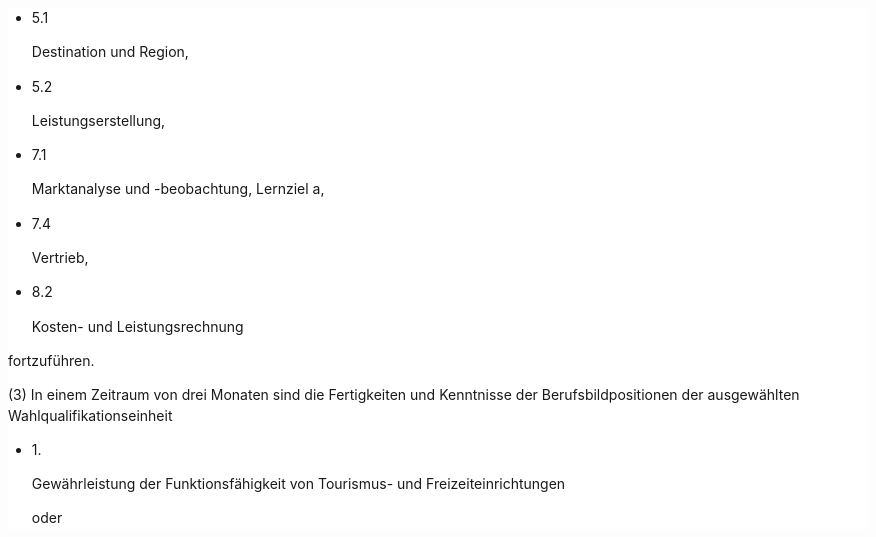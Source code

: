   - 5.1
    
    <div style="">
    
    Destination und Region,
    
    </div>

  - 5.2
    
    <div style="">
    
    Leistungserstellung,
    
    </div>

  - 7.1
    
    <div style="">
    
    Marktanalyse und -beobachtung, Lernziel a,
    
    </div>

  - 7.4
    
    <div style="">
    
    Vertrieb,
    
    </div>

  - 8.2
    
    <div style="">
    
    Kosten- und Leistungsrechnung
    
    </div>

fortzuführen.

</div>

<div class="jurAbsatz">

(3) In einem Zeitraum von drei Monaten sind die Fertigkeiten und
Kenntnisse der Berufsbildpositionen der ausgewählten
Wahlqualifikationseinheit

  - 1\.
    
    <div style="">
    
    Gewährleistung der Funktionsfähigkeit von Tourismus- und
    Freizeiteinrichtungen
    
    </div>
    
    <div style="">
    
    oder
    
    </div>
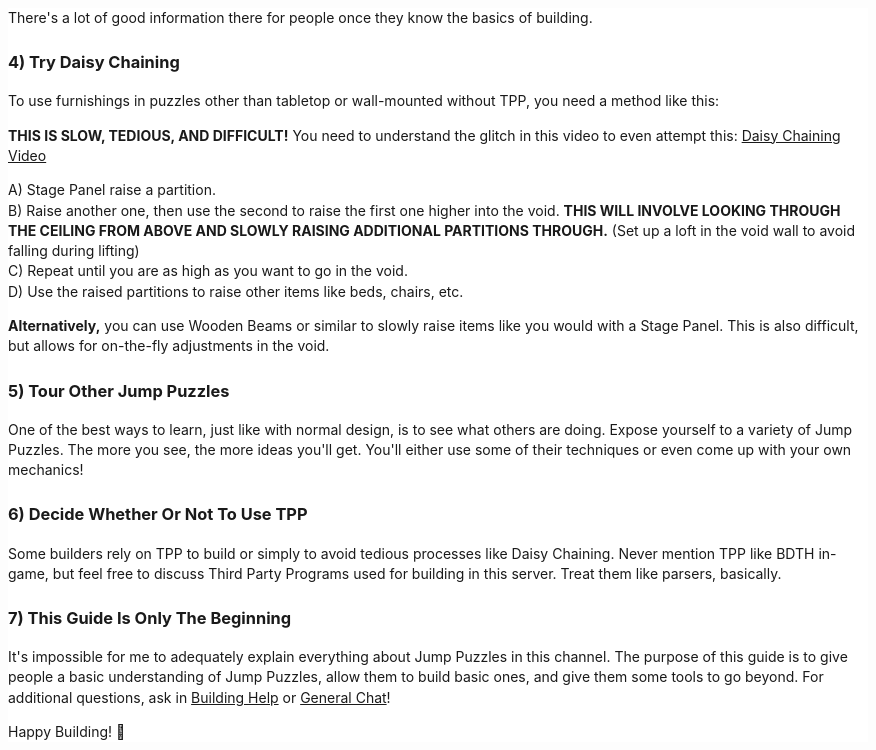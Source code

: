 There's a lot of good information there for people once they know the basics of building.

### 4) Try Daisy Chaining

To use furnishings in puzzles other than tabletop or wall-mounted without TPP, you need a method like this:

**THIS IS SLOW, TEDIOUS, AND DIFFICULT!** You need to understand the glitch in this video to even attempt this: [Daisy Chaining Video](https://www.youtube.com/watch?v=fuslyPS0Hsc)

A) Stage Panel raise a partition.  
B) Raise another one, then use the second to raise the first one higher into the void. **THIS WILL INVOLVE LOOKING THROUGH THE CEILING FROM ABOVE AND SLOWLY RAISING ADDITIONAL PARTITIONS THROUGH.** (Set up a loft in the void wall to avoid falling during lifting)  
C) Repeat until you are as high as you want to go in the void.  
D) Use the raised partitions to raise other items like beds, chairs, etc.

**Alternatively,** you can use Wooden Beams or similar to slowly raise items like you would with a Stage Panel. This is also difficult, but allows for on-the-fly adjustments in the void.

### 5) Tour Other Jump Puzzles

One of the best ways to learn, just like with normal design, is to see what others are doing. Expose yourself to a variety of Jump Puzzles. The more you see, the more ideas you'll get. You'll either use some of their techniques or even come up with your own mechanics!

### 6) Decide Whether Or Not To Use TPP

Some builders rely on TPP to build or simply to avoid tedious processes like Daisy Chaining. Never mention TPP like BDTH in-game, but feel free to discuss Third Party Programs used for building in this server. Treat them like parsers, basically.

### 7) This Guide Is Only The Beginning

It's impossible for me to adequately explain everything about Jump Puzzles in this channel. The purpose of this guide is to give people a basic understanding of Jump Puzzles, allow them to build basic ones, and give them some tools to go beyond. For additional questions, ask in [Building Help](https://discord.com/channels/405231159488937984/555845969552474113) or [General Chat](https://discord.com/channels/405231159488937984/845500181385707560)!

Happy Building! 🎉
######
Exercise requirements → When pictures appear in the records above, leave them out and reproduce exactly each line from the first through the line containing "A) Stage Panel raise a partition.", both included.

Response for this exercise →
Source code

:   - 5.1
    
    <div style="">
    
    Destination und Region,
    
    </div>

  - 5.2
    
    <div style="">
    
    Leistungserstellung,
    
    </div>

  - 7.1
    
    <div style="">
    
    Marktanalyse und -beobachtung, Lernziel a,
    
    </div>

  - 7.4
    
    <div style="">
    
    Vertrieb,
    
    </div>

  - 8.2
    
    <div style="">
    
    Kosten- und Leistungsrechnung
    
    </div>

fortzuführen.

</div>

<div class="jurAbsatz">

(3) In einem Zeitraum von drei Monaten sind die Fertigkeiten und
Kenntnisse der Berufsbildpositionen der ausgewählten
Wahlqualifikationseinheit

  - 1\.
    
    <div style="">
    
    Gewährleistung der Funktionsfähigkeit von Tourismus- und
    Freizeiteinrichtungen
    
    </div>
    
    <div style="">
    
    oder
    
    </div>
Source code

: There's a lot of good information there for people once they know the basics of building.

### 4) Try Daisy Chaining

To use furnishings in puzzles other than tabletop or wall-mounted without TPP, you need a method like this:

**THIS IS SLOW, TEDIOUS, AND DIFFICULT!** You need to understand the glitch in this video to even attempt this: [Daisy Chaining Video](https://www.youtube.com/watch?v=fuslyPS0Hsc)

A) Stage Panel raise a partition.  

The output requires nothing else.